Private AI Gateway uses one read-only static config file and one writable state
directory. Operators must choose the config file with
PRIVATE_AI_GATEWAY_CONFIG_PATH and put gateway policy in that file.
| Item | Owner | Runtime path |
|---|---|---|
| Static gateway config | Deployment | Required. Selected by PRIVATE_AI_GATEWAY_CONFIG_PATH. |
| Upstream seed config | Deployment | Selected by upstream_config_seed_path in the static gateway config. |
| Active upstream config | Gateway | <state_dir>/upstreams.json |
| Attested-session log | Gateway | <state_dir>/sessions.jsonl |
Operators configure state_dir, not the individual writable files inside it.
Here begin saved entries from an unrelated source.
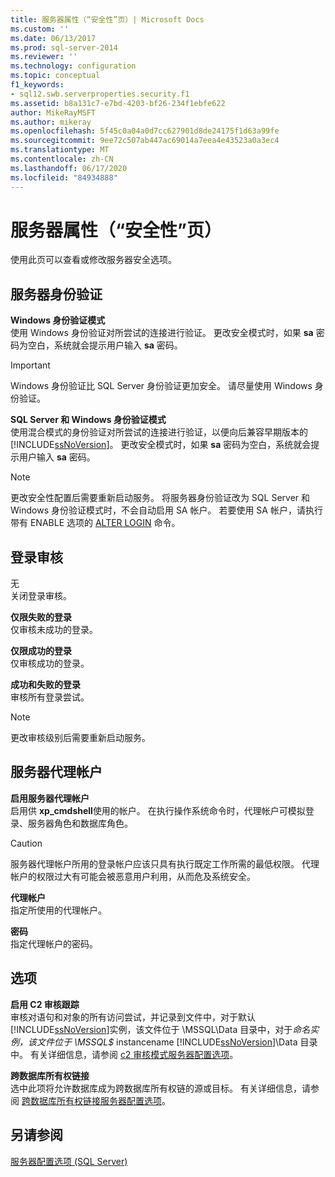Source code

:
 ```yaml
---
title: 服务器属性（“安全性”页）| Microsoft Docs
ms.custom: ''
ms.date: 06/13/2017
ms.prod: sql-server-2014
ms.reviewer: ''
ms.technology: configuration
ms.topic: conceptual
f1_keywords:
- sql12.swb.serverproperties.security.f1
ms.assetid: b8a131c7-e7bd-4203-bf26-234f1ebfe622
author: MikeRayMSFT
ms.author: mikeray
ms.openlocfilehash: 5f45c0a04a0d7cc627901d8de24175f1d63a99fe
ms.sourcegitcommit: 9ee72c507ab447ac69014a7eea4e43523a0a3ec4
ms.translationtype: MT
ms.contentlocale: zh-CN
ms.lasthandoff: 06/17/2020
ms.locfileid: "84934888"
---
```

# <a name="server-properties-security-page"></a>服务器属性（“安全性”页）
  使用此页可以查看或修改服务器安全选项。  
  
## <a name="server-authentication"></a>服务器身份验证  
 **Windows 身份验证模式**  
 使用 Windows 身份验证对所尝试的连接进行验证。 更改安全模式时，如果 **sa** 密码为空白，系统就会提示用户输入 **sa** 密码。  
  
> [!IMPORTANT]  
>  Windows 身份验证比 SQL Server 身份验证更加安全。 请尽量使用 Windows 身份验证。  
  
 **SQL Server 和 Windows 身份验证模式**  
 使用混合模式的身份验证对所尝试的连接进行验证，以便向后兼容早期版本的 [!INCLUDE[ssNoVersion](../../includes/ssnoversion-md.md)]。 更改安全模式时，如果 **sa** 密码为空白，系统就会提示用户输入 **sa** 密码。  
  
> [!NOTE]  
>  更改安全性配置后需要重新启动服务。 将服务器身份验证改为 SQL Server 和 Windows 身份验证模式时，不会自动启用 SA 帐户。 若要使用 SA 帐户，请执行带有 ENABLE 选项的 [ALTER LOGIN](/sql/t-sql/statements/alter-login-transact-sql) 命令。  
  
## <a name="login-auditing"></a>登录审核  
 无   
 关闭登录审核。  
  
 **仅限失败的登录**  
 仅审核未成功的登录。  
  
 **仅限成功的登录**  
 仅审核成功的登录。  
  
 **成功和失败的登录**  
 审核所有登录尝试。  
  
> [!NOTE]  
>  更改审核级别后需要重新启动服务。  
  
## <a name="server-proxy-account"></a>服务器代理帐户  
 **启用服务器代理帐户**  
 启用供 **xp_cmdshell**使用的帐户。 在执行操作系统命令时，代理帐户可模拟登录、服务器角色和数据库角色。  
  
> [!CAUTION]  
>  服务器代理帐户所用的登录帐户应该只具有执行既定工作所需的最低权限。 代理帐户的权限过大有可能会被恶意用户利用，从而危及系统安全。  
  
 **代理帐户**  
 指定所使用的代理帐户。  
  
 **密码**  
 指定代理帐户的密码。  
  
## <a name="options"></a>选项  
 **启用 C2 审核跟踪**  
 审核对语句和对象的所有访问尝试，并记录到文件中，对于默认 [!INCLUDE[ssNoVersion](../../includes/ssnoversion-md.md)]实例，该文件位于 \MSSQL\Data 目录中，对于*命名实例，该文件位于 \MSSQL$* instancename [!INCLUDE[ssNoVersion](../../includes/ssnoversion-md.md)]\Data 目录中。 有关详细信息，请参阅 [c2 审核模式服务器配置选项](c2-audit-mode-server-configuration-option.md)。  
  
 **跨数据库所有权链接**  
 选中此项将允许数据库成为跨数据库所有权链的源或目标。 有关详细信息，请参阅 [跨数据库所有权链接服务器配置选项](cross-db-ownership-chaining-server-configuration-option.md)。  
  
## <a name="see-also"></a>另请参阅  
 [服务器配置选项 (SQL Server)](server-configuration-options-sql-server.md)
The gateway creates state_dir on startup, seeds upstreams.json from the
read-only upstream seed only when the active file is missing or empty, and
updates upstreams.json through PUT /v1/admin/upstreams.
Unknown fields in the static gateway config are rejected at startup.
This is the smallest practical container config.
{
"bind": "0.0.0.0:8086",
"state_dir": "/var/lib/private-ai-gateway",
"upstream_config_seed_path": "/etc/private-ai-gateway/upstreams.seed.json",
"admin_token": "<long-random-admin-token>",
"dstack_endpoint": "unix:/var/run/dstack.sock"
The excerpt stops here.